Courts have routinely denied requests for bills of particulars concerning the "wheres, whens and with whoms" of the crime. See, e.g., United States v. Mitlof , 165 F.Supp.2d 558, 569 (S.D.N.Y. 2001) (citations omitted) (collecting cases); United States v. Bin Laden , 92 F.Supp.2d 225, 242 (S.D.N.Y.2000) (denying request for bill of particulars where defense sought detailed information on how the conspiracy was formed, when each participant was alleged to have joined, and the "when, where, how, and with whom" of the conspiracy, although court required Government to clarify some allegations and to provide direction on some coded documents and unidentified co-conspirators). The purpose of a bill of particulars is not to compel disclosure about the precise manner in which the charged crimes were allegedly committed or the particular acts in which a defendant allegedly participated, or for which he is being held responsible. See United States v. Jiminez , 824 F.Supp. 351, 365 (S.D.N.Y. 1993). Rather, the purpose of a bill of particulars is to enable "a defendant to prepare for trial, to prevent surprise, and to interpose a plea of double jeopardy should he be prosecuted a second time for the same offense." In re Terrorist Bombings of U.S. Embassies in East Africa , 552 F.3d 93, 150 (2d Cir. 2008) (quotation marks and citations omitted).

Here, the Indictment and the prior charging instruments are sufficiently detailed and, combined with the additional information that has been provided and will be provided before trial, should enable Bonventre, O'Hara and Perez to prepare adequately for trial. The Government's opposition brief sufficiently alerts Bonventre as to its theories concerning the crimes with which he is charged. It will be the jury's role at trial to determine whether he was a "knowing participant" in the larger Ponzi scheme. Similarly, it will be the jury's role to decide when, if at all, O'Hara and Perez "acquired guilty knowledge."

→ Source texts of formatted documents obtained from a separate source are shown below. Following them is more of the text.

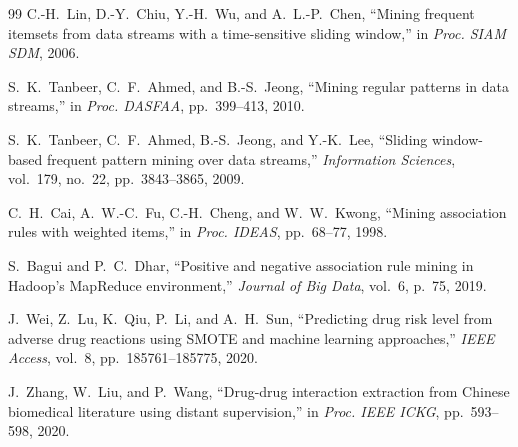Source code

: \documentclass[10pt,twocolumn]{article}
\theoremstyle{plain}
\theoremstyle{definition}
\theoremstyle{remark}
\begin{document}
\begin{thebibliography}{99}
C.-H.~Lin, D.-Y.~Chiu, Y.-H.~Wu, and A.~L.-P.~Chen,
``Mining frequent itemsets from data streams with a time-sensitive
sliding window,''
in \textit{Proc. SIAM SDM}, 2006.

S.~K.~Tanbeer, C.~F.~Ahmed, and B.-S.~Jeong,
``Mining regular patterns in data streams,''
in \textit{Proc. DASFAA}, pp.~399--413, 2010.

S.~K.~Tanbeer, C.~F.~Ahmed, B.-S.~Jeong, and Y.-K.~Lee,
``Sliding window-based frequent pattern mining over data streams,''
\textit{Information Sciences}, vol.~179, no.~22, pp.~3843--3865, 2009.

C.~H.~Cai, A.~W.-C.~Fu, C.-H.~Cheng, and W.~W.~Kwong,
``Mining association rules with weighted items,''
in \textit{Proc. IDEAS}, pp.~68--77, 1998.

S.~Bagui and P.~C.~Dhar,
``Positive and negative association rule mining in Hadoop's MapReduce
environment,''
\textit{Journal of Big Data}, vol.~6, p.~75, 2019.

J.~Wei, Z.~Lu, K.~Qiu, P.~Li, and A.~H.~Sun,
``Predicting drug risk level from adverse drug reactions using SMOTE
and machine learning approaches,''
\textit{IEEE Access}, vol.~8, pp.~185761--185775, 2020.

J.~Zhang, W.~Liu, and P.~Wang,
``Drug-drug interaction extraction from Chinese biomedical literature
using distant supervision,''
in \textit{Proc. IEEE ICKG}, pp.~593--598, 2020.

\end{thebibliography}
\end{document}
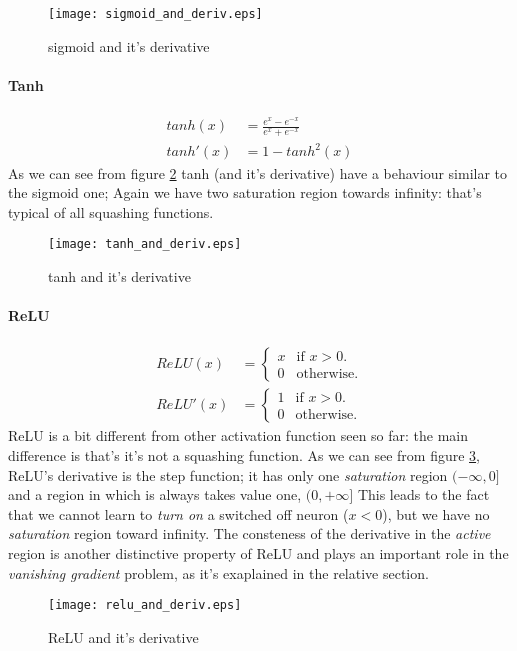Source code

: \begin{figure}[ht]
  \centering
    \texttt{[image: sigmoid\_and\_deriv.eps]}
  \caption{sigmoid and it's derivative}
\label{sigmoid_plot}
\end{figure}

\paragraph{Tanh}
\begin{align}
 tanh(x)&=\frac{e^x-e^{-x}}{e^x+e^{-x}} \\
 tanh'(x)&= 1 - tanh^2(x)  
\end{align}
As we can see from figure \ref{tanh_plot} tanh (and it's derivative) have a behaviour similar to the sigmoid one; Again we have two saturation region towards
infinity: that's typical of all squashing functions.



\begin{figure}[ht]
  \centering
    \texttt{[image: tanh\_and\_deriv.eps]}
  \caption{tanh and it's derivative}
\label{tanh_plot}
\end{figure}



\paragraph{ReLU}


\begin{align}
  ReLU(x)&=\begin{cases}
    x & \text{if $x>0$}.\\
    0 & \text{otherwise}.
  \end{cases} \\ 
   ReLU'(x)&=\begin{cases}
    1 & \text{if $x>0$}.\\
    0 & \text{otherwise}.
  \end{cases}
\end{align}
ReLU is a bit different from other activation function seen so far: the main difference is that's it's not a squashing function.
As we can see from figure \ref{relu_plot}, ReLU's derivative is the step function; it has only one \textit{saturation} region $(-\infty, 0]$ and a region in which is always takes value one, $(0,+\infty]$
This leads to the fact that we cannot learn to \textit{turn on} a switched off neuron ($x<0$), but we have no \textit{saturation} region toward infinity.
The consteness of the derivative in the \textit{active} region is another distinctive property of ReLU and plays an important role in the \textit{vanishing gradient} problem, as it's exaplained in the relative
section.

\begin{figure}[ht]
  \centering
    \texttt{[image: relu\_and\_deriv.eps]}
  \caption{ReLU and it's derivative}
\label{relu_plot}
\end{figure}
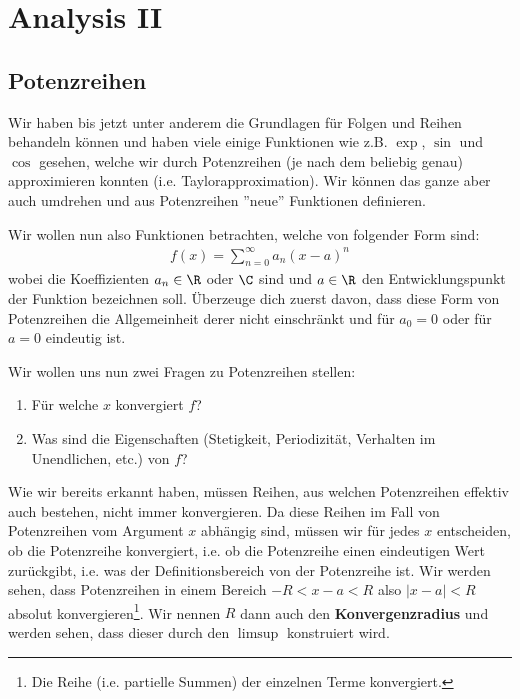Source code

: \chapter{Analysis II}

\section{Potenzreihen}
Wir haben bis jetzt unter anderem die Grundlagen für Folgen und Reihen behandeln können und haben viele einige Funktionen wie z.B. $\exp$, $\sin$ und $\cos$ gesehen, welche wir durch Potenzreihen (je nach dem beliebig genau) approximieren konnten (i.e. Taylorapproximation). Wir können das ganze aber auch umdrehen und aus Potenzreihen ''neue'' Funktionen definieren.

Wir wollen nun also Funktionen betrachten, welche von folgender Form sind:
\begin{align}\label{eq_fcn_potenzreihe}
    f(x) = \sum^\infty_{n=0} a_n (x-a)^n
\end{align}
wobei die Koeffizienten $a_n \in \R$ oder $\C$ sind und $a \in \R$ den Entwicklungspunkt der Funktion bezeichnen soll. Überzeuge dich zuerst davon, dass diese Form von Potenzreihen die Allgemeinheit derer nicht einschränkt und für $a_0 = 0$ oder für $a = 0$ eindeutig ist.

Wir wollen uns nun zwei Fragen zu Potenzreihen stellen:
\begin{enumerate}
    \item Für welche $x$ konvergiert $f$?
    \item Was sind die Eigenschaften (Stetigkeit, Periodizität, Verhalten im Unendlichen, etc.) von $f$?
\end{enumerate}
Wie wir bereits erkannt haben, müssen Reihen, aus welchen Potenzreihen effektiv auch bestehen, nicht immer konvergieren. Da diese Reihen im Fall von Potenzreihen vom Argument $x$ abhängig sind, müssen wir für jedes $x$ entscheiden, ob die Potenzreihe konvergiert, i.e. ob die Potenzreihe einen eindeutigen Wert zurückgibt, i.e. was der Definitionsbereich von der Potenzreihe ist. Wir werden sehen, dass Potenzreihen in einem Bereich $-R < x-a < R$ also $|x-a| < R$ absolut konvergieren\footnote{Die Reihe (i.e. partielle Summen) der einzelnen Terme konvergiert.}. Wir nennen $R$ dann auch den \textbf{Konvergenzradius} und werden sehen, dass dieser durch den $\limsup$ konstruiert wird.

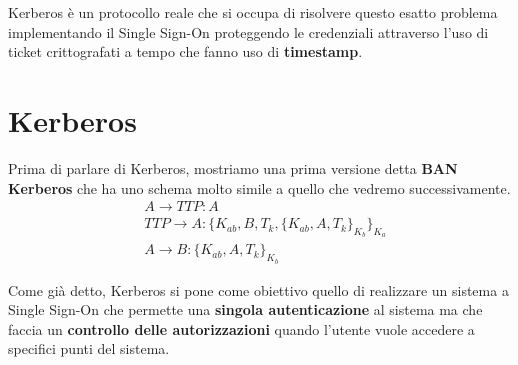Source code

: Kerberos è un protocollo reale che si occupa di risolvere questo esatto problema implementando il Single Sign-On proteggendo le credenziali attraverso l'uso di ticket crittografati a tempo che fanno uso di \textbf{timestamp}. 

\section{Kerberos}
Prima di parlare di Kerberos, mostriamo una prima versione detta \textbf{BAN Kerberos} che ha uno schema molto simile a quello che vedremo successivamente.
\begin{align}
    &A \rightarrow TTP : A\\
    &TTP \rightarrow A : \{K_{ab}, B, T_k, \{K_{ab},A, T_k\}_{K_b}\}_{K_a}\\
    &A \rightarrow B : \{K_{ab}, A, T_k\}_{K_b}
\end{align}

Come già detto, Kerberos si pone come obiettivo quello di realizzare un sistema a Single Sign-On che permette una \textbf{singola autenticazione} al sistema ma che faccia un \textbf{controllo delle autorizzazioni} quando l'utente vuole accedere a specifici punti del sistema.  


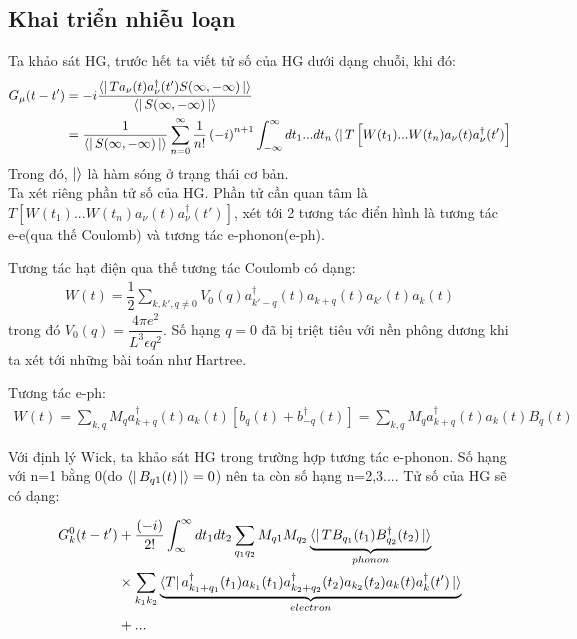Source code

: \documentclass{report}
\begin{document}
\subsection{Khai triển nhiễu loạn}
Ta khảo sát HG, trước hết ta viết tử số của HG dưới dạng chuỗi, khi đó:
\begin{align}
	G_{\mu}(t-t') & = -i \dfrac{\bra{}Ta_{\nu}(t)a_{\nu}^{\dagger}(t')S(\infty,-\infty)\ket{}}{\bra{} S(\infty,-\infty)\ket{}} \nonumber                                                                                      \\
	              & = \dfrac{1}{{\bra{} S(\infty,-\infty)\ket{}}}\sum_{n=0}^{\infty}\dfrac{1}{n!}\left( -i \right)^{n+1}\int_{-\infty}^{\infty}dt_1...dt_n\bra{}T\left[ W(t_1)...W(t_n)a_{\nu}(t)a_{\nu}^{\dagger}(t')\right]
\end{align}
Trong đó, $\ket{}$ là hàm sóng ở trạng thái cơ bản.\\
Ta xét riêng phần tử số của HG. Phần tử cần quan tâm là $T\left[ W(t_1)...W(t_n)a_{\nu}(t)a_{\nu}^{\dagger}(t')\right]$, xét tới 2 tương tác điển hình là tương tác e-e(qua thế Coulomb) và tương tác e-phonon(e-ph).

Tương tác hạt điện qua thế tương tác Coulomb có dạng:
\begin{align}
	W(t) = \dfrac{1}{2} \displaystyle\sum_{k,k',q\neq0}^{}V_0(q)a^{\dagger}_{k'-q}(t)a_{k+q}(t)a_{k'}(t)a_{k}(t)
\end{align}
trong đó $V_0(q) = \dfrac{4\pi e^2}{L^3\epsilon q^2}$. Số hạng $q = 0$ đã bị triệt tiêu với nền phông dương khi ta xét tới những bài toán như Hartree.

Tương tác e-ph:
\begin{align}
	W(t) = \sum_{k,q}^{}M_q a_{k+q}^{\dagger}(t)a_{k}(t)\left[ b_q(t)+b_{-q}^{\dagger}(t) \right] = \sum_{k,q}^{}M_q a_{k+q}^{\dagger}(t)a_{k}(t) B_q(t)
\end{align}

Với định lý Wick, ta khảo sát HG trong trường hợp tương tác e-phonon. Số hạng với n=1 bằng 0(do $\bra{}B_{q1}(t)\ket{} = 0$) nên ta còn số hạng n=2,3.... Tử số của HG sẽ có dạng:

\begin{align}
	G_{k}^{0}(t-t') & + \dfrac{\left( -i \right)}{2!}\int_{\infty}^{\infty}dt_1 dt_2\sum_{q_1q_2}M_{q1}M_{q_2}\underbrace{\bra{}TB_{q_1}(t_1)B^{\dagger}_{q_2}(t_2)\ket{}}_{phonon} \nonumber \\
	                & \times \sum_{k_1 k_2}\underbrace{\bra Ta^{\dagger}_{k_1 + q_1}(t_1)a_{k_1}(t_1)a^{\dagger}_{k_2 + q_2}(t_2)a_{k_2}(t_2)a_{k}(t)a^{\dagger}_{k}(t')\ket{}}_{electron}    \\
	                & + ... \nonumber
\end{align}
\end{document}
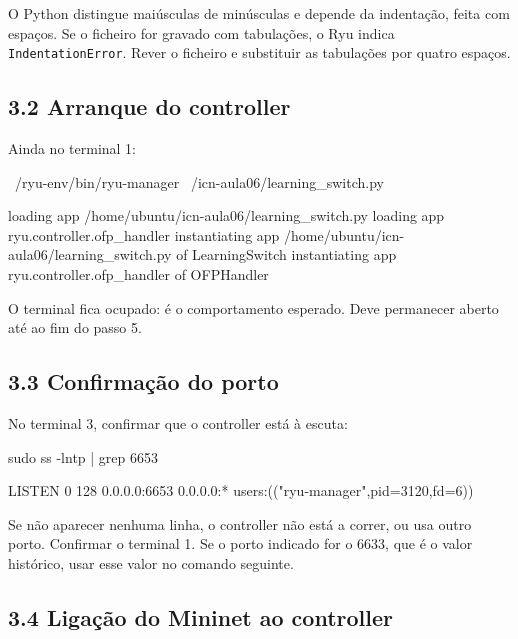 \documentclass[11pt,a4paper]{article}
\newcommand{\cmd}[1]{\texttt{#1}}
\begin{document}
\begin{erro}
O Python distingue maiúsculas de minúsculas e depende da indentação, feita com espaços. Se o ficheiro for gravado com tabulações, o Ryu indica \cmd{IndentationError}. Rever o ficheiro e substituir as tabulações por quatro espaços.
\end{erro}

\subsection*{3.2 Arranque do controller}

Ainda no terminal 1:

\begin{terminal}
~/ryu-env/bin/ryu-manager ~/icn-aula06/learning_switch.py
\end{terminal}

\begin{saida}
loading app /home/ubuntu/icn-aula06/learning_switch.py
loading app ryu.controller.ofp_handler
instantiating app /home/ubuntu/icn-aula06/learning_switch.py of LearningSwitch
instantiating app ryu.controller.ofp_handler of OFPHandler
\end{saida}

O terminal fica ocupado: é o comportamento esperado. Deve permanecer aberto até ao fim do passo 5.

\subsection*{3.3 Confirmação do porto}

No terminal 3, confirmar que o controller está à escuta:

\begin{terminal}
sudo ss -lntp | grep 6653
\end{terminal}

\begin{saida}
LISTEN 0  128  0.0.0.0:6653  0.0.0.0:*  users:(("ryu-manager",pid=3120,fd=6))
\end{saida}

\begin{erro}
Se não aparecer nenhuma linha, o controller não está a correr, ou usa outro porto. Confirmar o terminal 1. Se o porto indicado for o 6633, que é o valor histórico, usar esse valor no comando seguinte.
\end{erro}

\subsection*{3.4 Ligação do Mininet ao controller}
\end{document}
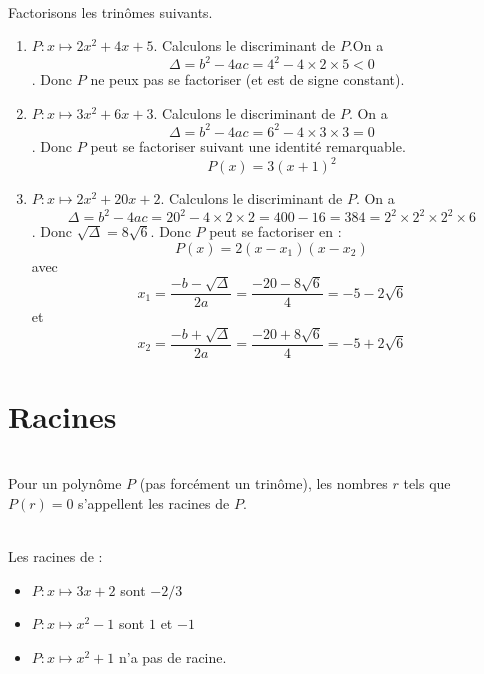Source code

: \documentclass[12pt,fleqn]{report} %
\begin{document}
\begin{example}\text{ }\\
	Factorisons les trinômes suivants.
	\begin{enumerate}
		\item $P : x \mapsto 2 x^2 + 4x + 5$. 
		Calculons le discriminant de $P$.On a  \[\Delta = b^2 - 4ac = 4^2 - 4\times 2 \times 5 < 0\]. Donc $P$ ne peux pas se factoriser (et est de signe constant).
		
		\item $P : x \mapsto 3x^2 + 6x + 3$. Calculons le discriminant de $P$. On a \[\Delta = b^2 - 4ac = 6^2 - 4 \times 3 \times 3 = 0\]. Donc $P$ peut se factoriser suivant une identité remarquable. \[
		P(x) = 3\left(x + 1 \right)^2
		\]
		\item $P : x \mapsto 2x^2 + 20x + 2$. Calculons le discriminant de $P$. On a \[\Delta = b^2 - 4ac = 20^2 - 4 \times 2 \times 2 = 400 - 16 = 384 = 2^2 \times 2^2 \times 2 ^2 \times 6\]. Donc $\sqrt{\Delta}  = 8\sqrt{6}$. Donc $P$ peut se factoriser en :
		\[
		P(x) = 2(x - x_1)(x - x_2)
		\]
		avec 
		\[
		x_1 = \frac{-b - \sqrt{\Delta}}{2a} = \frac{-20 - 8\sqrt{6}}{4} = -5 - 2\sqrt{6}
		\] et 
		\[
		x_2 = \frac{-b +\sqrt{\Delta}}{2a} = \frac{-20 + 8\sqrt{6}}{4} = -5 + 2\sqrt{6}
		\]
	\end{enumerate}
\end{example}
\pagebreak
\section{Racines}
\begin{definition}\text{ }\\
	Pour un polynôme $P$ (pas forcément un trinôme), les nombres $r$ tels que $P(r) = 0$ s'appellent les racines de $P$.
\end{definition}

\begin{example}\text{ }\\
	Les racines de :
	\begin{itemize}
		\item $P : x \mapsto 3x + 2$ sont $-2/3$
		\item $P : x \mapsto x^2 - 1$ sont $1$ et $-1$
		\item $P : x \mapsto x^2 + 1$ n'a pas de racine.
	\end{itemize}
\end{example}
\end{document}
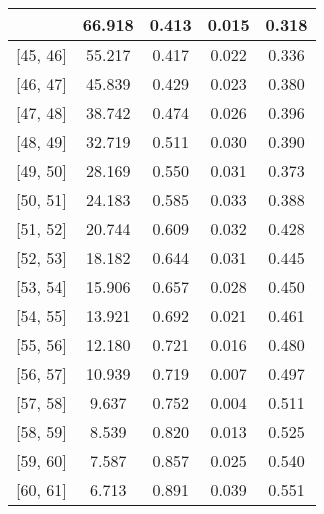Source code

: \documentclass[12pt]{article}
\begin{document}
\begin{table}[]
\begin{tabular}{c|c|c|c|c|}
{\multicolumn{1}{|c|}{{[}44,  45{]}}  & 66.918 & 0.413 & 0.015 & 0.318 \\ \hline 
\multicolumn{1}{|c|}{{[}45,  46{]}}  & 55.217 & 0.417 & 0.022 & 0.336 \\ \hline 
\multicolumn{1}{|c|}{{[}46,  47{]}}  & 45.839 & 0.429 & 0.023 & 0.380 \\ \hline 
\multicolumn{1}{|c|}{{[}47,  48{]}}  & 38.742 & 0.474 & 0.026 & 0.396 \\ \hline 
\multicolumn{1}{|c|}{{[}48,  49{]}}  & 32.719 & 0.511 & 0.030 & 0.390 \\ \hline 
\multicolumn{1}{|c|}{{[}49,  50{]}}  & 28.169 & 0.550 & 0.031 & 0.373 \\ \hline 
\multicolumn{1}{|c|}{{[}50,  51{]}}  & 24.183 & 0.585 & 0.033 & 0.388 \\ \hline 
\multicolumn{1}{|c|}{{[}51,  52{]}}  & 20.744 & 0.609 & 0.032 & 0.428 \\ \hline 
\multicolumn{1}{|c|}{{[}52,  53{]}}  & 18.182 & 0.644 & 0.031 & 0.445 \\ \hline 
\multicolumn{1}{|c|}{{[}53,  54{]}}  & 15.906 & 0.657 & 0.028 & 0.450 \\ \hline 
\multicolumn{1}{|c|}{{[}54,  55{]}}  & 13.921 & 0.692 & 0.021 & 0.461 \\ \hline 
\multicolumn{1}{|c|}{{[}55,  56{]}}  & 12.180 & 0.721 & 0.016 & 0.480 \\ \hline 
\multicolumn{1}{|c|}{{[}56,  57{]}}  & 10.939 & 0.719 & 0.007 & 0.497 \\ \hline 
\multicolumn{1}{|c|}{{[}57,  58{]}}  & 9.637 & 0.752 & 0.004 & 0.511 \\ \hline 
\multicolumn{1}{|c|}{{[}58,  59{]}}  & 8.539 & 0.820 & 0.013 & 0.525 \\ \hline 
\multicolumn{1}{|c|}{{[}59,  60{]}}  & 7.587 & 0.857 & 0.025 & 0.540 \\ \hline 
\multicolumn{1}{|c|}{{[}60,  61{]}}  & 6.713 & 0.891 & 0.039 & 0.551 \\ \hline 
\end{tabular}
\end{table}
\end{document}
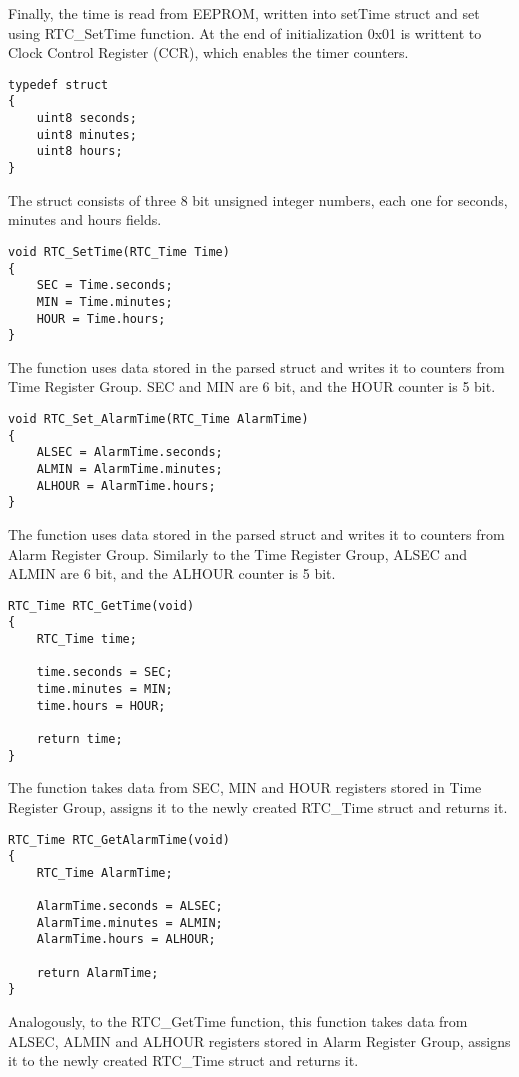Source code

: \documentclass[10pt]{article}
\begin{document}
Finally, the time is read from EEPROM, written into setTime struct and set using RTC\_SetTime function. At the end of initialization 0x01 is writtent to Clock Control Register (CCR), which enables the timer counters.

	\begin{lstlisting}[caption = {RTC struct}]
typedef struct
{
	uint8 seconds;
	uint8 minutes;
	uint8 hours;
} 
	\end{lstlisting}
	The struct consists of three 8 bit unsigned integer numbers, each one for seconds, minutes and hours fields.

	\begin{lstlisting}[caption = {Setting time in the register function}]
void RTC_SetTime(RTC_Time Time)
{
	SEC = Time.seconds;
	MIN = Time.minutes;
	HOUR = Time.hours;
}
	\end{lstlisting}
	The function uses data stored in the parsed struct and writes it to counters from Time Register Group. SEC and MIN are 6 bit, and the HOUR counter is 5 bit.

	\begin{lstlisting}[caption = {Setting alarm time in the register function}]
void RTC_Set_AlarmTime(RTC_Time AlarmTime)
{
	ALSEC = AlarmTime.seconds;
	ALMIN = AlarmTime.minutes;
	ALHOUR = AlarmTime.hours;
}
	\end{lstlisting}
	The function uses data stored in the parsed struct and writes it to counters from Alarm Register Group. Similarly to the Time Register Group, ALSEC and ALMIN are 6 bit, and the ALHOUR counter is 5 bit.

	\begin{lstlisting}[caption = {Getting time from the register function}]
RTC_Time RTC_GetTime(void)
{
	RTC_Time time;

	time.seconds = SEC;
	time.minutes = MIN;
	time.hours = HOUR;

	return time;
}
	\end{lstlisting}
	The function takes data from SEC, MIN and HOUR registers stored in Time Register Group, assigns it to the newly created RTC\_Time struct and returns it.

	\begin{lstlisting}[caption = {Getting alarm time from the register function}]
RTC_Time RTC_GetAlarmTime(void)
{
	RTC_Time AlarmTime;

	AlarmTime.seconds = ALSEC;
	AlarmTime.minutes = ALMIN;
	AlarmTime.hours = ALHOUR;

	return AlarmTime;
}
	\end{lstlisting}
	Analogously, to the RTC\_GetTime function, this function takes data from ALSEC, ALMIN and ALHOUR registers stored in Alarm Register Group, assigns it to the newly created RTC\_Time struct and returns it.
\end{document}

However, the Court recognizes that, in "complex conspiracy cases like this one, the potential for unfair surprise and the difficulty of preparing a defense are amplified." United States v. Rajaratnam, No. 09 Cr. 1184 (RJH), 2010 WL 2788168, at *2 (S.D.N.Y. July 13, 2010) (complexity of case and volume of documents made it necessary to clarify some allegations and to provide direction on certain documents). "It is no solution to rely solely on the quantity of information disclosed by the government; sometimes, the large volume of material disclosed is precisely what necessitates a bill of particulars." Bin Laden , 92 F.Supp.2d at 234.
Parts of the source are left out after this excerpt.